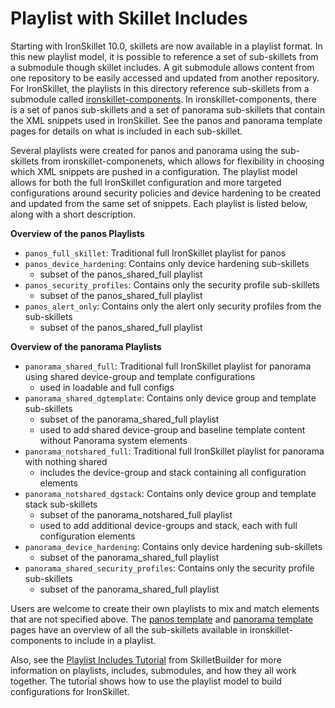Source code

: # Playlist with Skillet Includes

Starting with IronSkillet 10.0, skillets are now available in a playlist format. In this new playlist model, it is 
possible to reference a set of sub-skillets from a submodule though skillet includes. A git submodule allows content 
from one repository to be easily accessed and updated from another repository. For IronSkillet, the 
playlists in this directory reference sub-skillets from a submodule called 
[ironskillet-components](https://github.com/PaloAltoNetworks/ironskillet-components). In 
ironskillet-components, there is a set of panos sub-skillets and a set of panorama sub-skillets that contain the XML 
snippets used in IronSkillet. See the panos and panorama template pages for details on what is included in each sub-skillet.


Several playlists were created for panos and panorama using the sub-skillets from ironskillet-componenets, which allows 
for flexibility in choosing which XML snippets are pushed in a configuration. The playlist model allows for both the full 
IronSkillet configuration and more targeted configurations around security policies and device hardening to be created 
and updated from the same set of snippets. Each playlist is listed below, along with a short description.


**Overview of the panos Playlists**
* `panos_full_skillet`: Traditional full IronSkillet playlist for panos
* `panos_device_hardening`: Contains only device hardening sub-skillets
    * subset of the panos_shared_full playlist
* `panos_security_profiles`: Contains only the security profile sub-skillets
    * subset of the panos_shared_full playlist
* `panos_alert_only`: Contains only the alert only security profiles from the sub-skillets
    * subset of the panos_shared_full playlist

**Overview of the panorama Playlists**
* `panorama_shared_full`: Traditional full IronSkillet playlist for panorama using shared device-group and template configurations
    * used in loadable and full configs
* `panorama_shared_dgtemplate`: Contains only device group and template sub-skillets
    * subset of the panorama_shared_full playlist
    * used to add shared device-group and baseline template content without Panorama system elements
* `panorama_notshared_full`: Traditional full IronSkillet playlist for panorama with nothing shared
    * includes the device-group and stack containing all configuration elements
* `panorama_notshared_dgstack`: Contains only device group and template stack sub-skillets
    * subset of the panorama_notshared_full playlist
    * used to add additional device-groups and stack, each with full configuration elements
* `panorama_device_hardening`: Contains only device hardening sub-skillets
    * subset of the panorama_shared_full playlist
* `panorama_shared_security_profiles`: Contains only the security profile sub-skillets
    * subset of the panorama_shared_full playlist
  
Users are welcome to create their own playlists to mix and match elements that are not specified above. The 
[panos template](https://iron-skillet.readthedocs.io/en/docs_master/panos_template_guide.html)
and [panorama template](https://iron-skillet.readthedocs.io/en/docs_master/panorama_template_guide.html) pages 
have an overview of all the sub-skillets available in ironskillet-components to include in a playlist.

Also, see the [Playlist Includes Tutorial](https://skilletbuilder.readthedocs.io/en/latest/tutorials/tutorial_includes.html)
from SkilletBuilder for more information on playlists, includes, submodules, and how they all work together. The 
tutorial shows how to use the playlist model to build configurations for IronSkillet.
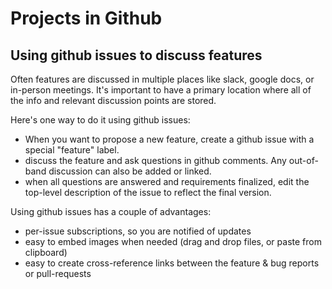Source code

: # Projects in Github

## Using github issues to discuss features

Often features are discussed in multiple places like slack, google docs, or in-person meetings. It's important to have a primary location where all of the info and relevant discussion points are stored.

Here's one way to do it using github issues:

- When you want to propose a new feature, create a github issue with a special "feature" label.
- discuss the feature and ask questions in github comments. Any out-of-band discussion can also be added or linked.
- when all questions are answered and requirements finalized, edit the top-level description of the issue to reflect the final version.

Using github issues has a couple of advantages:

- per-issue subscriptions, so you are notified of updates
- easy to embed images when needed (drag and drop files, or paste from clipboard)
- easy to create cross-reference links between the feature & bug reports or pull-requests

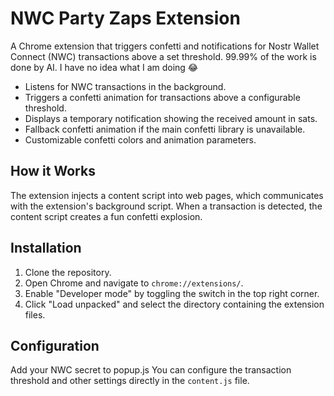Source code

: # NWC Party Zaps Extension

A Chrome extension that triggers confetti and notifications for Nostr Wallet Connect (NWC) transactions above a set threshold.
99.99% of the work is done by AI. I have no idea what I am doing 😂

- Listens for NWC transactions in the background.
- Triggers a confetti animation for transactions above a configurable threshold.
- Displays a temporary notification showing the received amount in sats.
- Fallback confetti animation if the main confetti library is unavailable.
- Customizable confetti colors and animation parameters.

## How it Works

The extension injects a content script into web pages, which communicates with the extension's background script. When a transaction is detected, the content script creates a fun confetti explosion.

## Installation

1. Clone the repository.
2. Open Chrome and navigate to `chrome://extensions/`.
3. Enable "Developer mode" by toggling the switch in the top right corner.
4. Click "Load unpacked" and select the directory containing the extension files.

## Configuration
Add your NWC secret to popup.js
You can configure the transaction threshold and other settings directly in the `content.js` file.
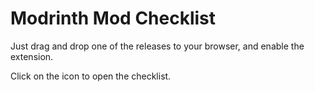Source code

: # Modrinth Mod Checklist
 
Just drag and drop one of the releases to your browser, and enable the extension.

Click on the icon to open the checklist.
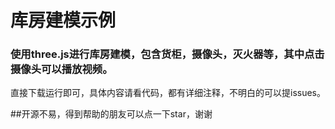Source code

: # 库房建模示例
### 使用three.js进行库房建模，包含货柜，摄像头，灭火器等，其中点击摄像头可以播放视频。
直接下载运行即可，具体内容请看代码，都有详细注释，不明白的可以提issues。

##开源不易，得到帮助的朋友可以点一下star，谢谢

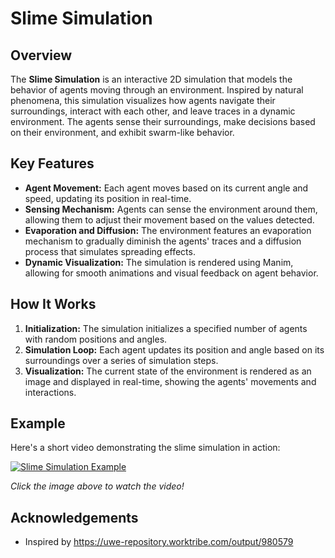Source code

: # Slime Simulation

## Overview
The **Slime Simulation** is an interactive 2D simulation that models the behavior of agents moving through an environment. Inspired by natural phenomena, this simulation visualizes how agents navigate their surroundings, interact with each other, and leave traces in a dynamic environment. The agents sense their surroundings, make decisions based on their environment, and exhibit swarm-like behavior.

## Key Features
- **Agent Movement:** Each agent moves based on its current angle and speed, updating its position in real-time.
- **Sensing Mechanism:** Agents can sense the environment around them, allowing them to adjust their movement based on the values detected.
- **Evaporation and Diffusion:** The environment features an evaporation mechanism to gradually diminish the agents' traces and a diffusion process that simulates spreading effects.
- **Dynamic Visualization:** The simulation is rendered using Manim, allowing for smooth animations and visual feedback on agent behavior.

## How It Works
1. **Initialization:** The simulation initializes a specified number of agents with random positions and angles.
2. **Simulation Loop:** Each agent updates its position and angle based on its surroundings over a series of simulation steps.
3. **Visualization:** The current state of the environment is rendered as an image and displayed in real-time, showing the agents' movements and interactions.

## Example
Here's a short video demonstrating the slime simulation in action:

[![Slime Simulation Example](https://img.youtube.com/vi/oXoff2CrFfA/0.jpg)](https://youtu.be/oXoff2CrFfA)

*Click the image above to watch the video!*

## Acknowledgements
- Inspired by https://uwe-repository.worktribe.com/output/980579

______________________________

:: Assignment ::
Identify how many lines in the entries above include the string "reference", then state that number alone.

:: Answer box ::
3